Whatever appears in the records should be given again exactly, down to the last mark.
++++++
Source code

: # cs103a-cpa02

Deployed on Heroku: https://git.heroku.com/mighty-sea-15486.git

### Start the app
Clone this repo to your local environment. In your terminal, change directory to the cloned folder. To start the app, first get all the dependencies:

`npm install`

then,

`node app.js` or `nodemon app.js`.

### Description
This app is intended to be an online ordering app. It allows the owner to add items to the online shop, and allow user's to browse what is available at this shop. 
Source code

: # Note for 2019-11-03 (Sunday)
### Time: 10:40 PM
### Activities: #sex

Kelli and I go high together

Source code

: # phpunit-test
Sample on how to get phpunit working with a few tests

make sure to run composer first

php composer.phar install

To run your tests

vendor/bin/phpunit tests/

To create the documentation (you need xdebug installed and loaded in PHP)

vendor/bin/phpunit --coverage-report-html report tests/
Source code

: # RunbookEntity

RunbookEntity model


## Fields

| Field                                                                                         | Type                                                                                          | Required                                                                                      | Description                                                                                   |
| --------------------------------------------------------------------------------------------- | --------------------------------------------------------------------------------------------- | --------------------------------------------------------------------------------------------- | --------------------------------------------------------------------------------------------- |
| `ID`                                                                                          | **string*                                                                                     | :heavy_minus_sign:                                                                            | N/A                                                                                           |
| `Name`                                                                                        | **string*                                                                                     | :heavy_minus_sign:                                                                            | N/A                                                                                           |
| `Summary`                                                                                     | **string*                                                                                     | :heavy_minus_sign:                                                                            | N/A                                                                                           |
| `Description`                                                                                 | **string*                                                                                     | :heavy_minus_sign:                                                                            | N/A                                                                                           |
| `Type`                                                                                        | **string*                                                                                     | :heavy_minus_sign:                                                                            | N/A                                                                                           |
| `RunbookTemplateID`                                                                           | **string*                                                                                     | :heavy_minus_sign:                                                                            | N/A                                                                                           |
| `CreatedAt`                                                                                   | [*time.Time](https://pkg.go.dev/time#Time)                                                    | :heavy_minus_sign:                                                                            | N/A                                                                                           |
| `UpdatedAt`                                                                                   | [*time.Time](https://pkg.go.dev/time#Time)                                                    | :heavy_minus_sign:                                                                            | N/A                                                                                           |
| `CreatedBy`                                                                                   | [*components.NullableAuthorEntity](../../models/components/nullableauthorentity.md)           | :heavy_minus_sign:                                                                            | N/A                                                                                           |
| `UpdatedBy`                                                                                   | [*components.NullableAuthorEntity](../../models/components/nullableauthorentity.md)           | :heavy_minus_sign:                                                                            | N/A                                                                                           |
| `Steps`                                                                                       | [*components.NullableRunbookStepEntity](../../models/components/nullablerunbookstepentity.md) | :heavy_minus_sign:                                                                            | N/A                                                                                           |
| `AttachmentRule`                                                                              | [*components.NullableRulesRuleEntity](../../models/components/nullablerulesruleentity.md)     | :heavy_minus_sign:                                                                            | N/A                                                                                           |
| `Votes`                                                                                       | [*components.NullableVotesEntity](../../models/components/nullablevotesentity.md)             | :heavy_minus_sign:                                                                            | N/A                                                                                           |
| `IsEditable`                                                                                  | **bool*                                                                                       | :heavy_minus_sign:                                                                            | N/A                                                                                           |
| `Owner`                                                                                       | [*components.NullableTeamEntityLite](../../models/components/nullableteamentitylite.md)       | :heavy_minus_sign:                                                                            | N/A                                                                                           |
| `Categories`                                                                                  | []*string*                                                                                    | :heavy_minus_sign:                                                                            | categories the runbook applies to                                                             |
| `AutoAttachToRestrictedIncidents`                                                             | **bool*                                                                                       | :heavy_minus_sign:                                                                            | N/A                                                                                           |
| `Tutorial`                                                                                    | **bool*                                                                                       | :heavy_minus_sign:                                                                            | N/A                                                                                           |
++++++
Response area -
Source code

: # cs103a-cpa02

Deployed on Heroku: https://git.heroku.com/mighty-sea-15486.git

### Start the app
Clone this repo to your local environment. In your terminal, change directory to the cloned folder. To start the app, first get all the dependencies:

`npm install`

then,

`node app.js` or `nodemon app.js`.

### Description
This app is intended to be an online ordering app. It allows the owner to add items to the online shop, and allow user's to browse what is available at this shop. 
Source code

: # Note for 2019-11-03 (Sunday)
### Time: 10:40 PM
### Activities: #sex

Kelli and I go high together

Source code

: # phpunit-test
Sample on how to get phpunit working with a few tests

make sure to run composer first

php composer.phar install

To run your tests

vendor/bin/phpunit tests/

To create the documentation (you need xdebug installed and loaded in PHP)

vendor/bin/phpunit --coverage-report-html report tests/
Source code

: # RunbookEntity

RunbookEntity model


## Fields

| Field                                                                                         | Type                                                                                          | Required                                                                                      | Description                                                                                   |
| --------------------------------------------------------------------------------------------- | --------------------------------------------------------------------------------------------- | --------------------------------------------------------------------------------------------- | --------------------------------------------------------------------------------------------- |
| `ID`                                                                                          | **string*                                                                                     | :heavy_minus_sign:                                                                            | N/A                                                                                           |
| `Name`                                                                                        | **string*                                                                                     | :heavy_minus_sign:                                                                            | N/A                                                                                           |
| `Summary`                                                                                     | **string*                                                                                     | :heavy_minus_sign:                                                                            | N/A                                                                                           |
| `Description`                                                                                 | **string*                                                                                     | :heavy_minus_sign:                                                                            | N/A                                                                                           |
| `Type`                                                                                        | **string*                                                                                     | :heavy_minus_sign:                                                                            | N/A                                                                                           |
| `RunbookTemplateID`                                                                           | **string*                                                                                     | :heavy_minus_sign:                                                                            | N/A                                                                                           |
| `CreatedAt`                                                                                   | [*time.Time](https://pkg.go.dev/time#Time)                                                    | :heavy_minus_sign:                                                                            | N/A                                                                                           |
| `UpdatedAt`                                                                                   | [*time.Time](https://pkg.go.dev/time#Time)                                                    | :heavy_minus_sign:                                                                            | N/A                                                                                           |
| `CreatedBy`                                                                                   | [*components.NullableAuthorEntity](../../models/components/nullableauthorentity.md)           | :heavy_minus_sign:                                                                            | N/A                                                                                           |
| `UpdatedBy`                                                                                   | [*components.NullableAuthorEntity](../../models/components/nullableauthorentity.md)           | :heavy_minus_sign:                                                                            | N/A                                                                                           |
| `Steps`                                                                                       | [*components.NullableRunbookStepEntity](../../models/components/nullablerunbookstepentity.md) | :heavy_minus_sign:                                                                            | N/A                                                                                           |
| `AttachmentRule`                                                                              | [*components.NullableRulesRuleEntity](../../models/components/nullablerulesruleentity.md)     | :heavy_minus_sign:                                                                            | N/A                                                                                           |
| `Votes`                                                                                       | [*components.NullableVotesEntity](../../models/components/nullablevotesentity.md)             | :heavy_minus_sign:                                                                            | N/A                                                                                           |
| `IsEditable`                                                                                  | **bool*                                                                                       | :heavy_minus_sign:                                                                            | N/A                                                                                           |
| `Owner`                                                                                       | [*components.NullableTeamEntityLite](../../models/components/nullableteamentitylite.md)       | :heavy_minus_sign:                                                                            | N/A                                                                                           |
| `Categories`                                                                                  | []*string*                                                                                    | :heavy_minus_sign:                                                                            | categories the runbook applies to                                                             |
| `AutoAttachToRestrictedIncidents`                                                             | **bool*                                                                                       | :heavy_minus_sign:                                                                            | N/A                                                                                           |
| `Tutorial`                                                                                    | **bool*                                                                                       | :heavy_minus_sign:                                                                            | N/A                                                                                           |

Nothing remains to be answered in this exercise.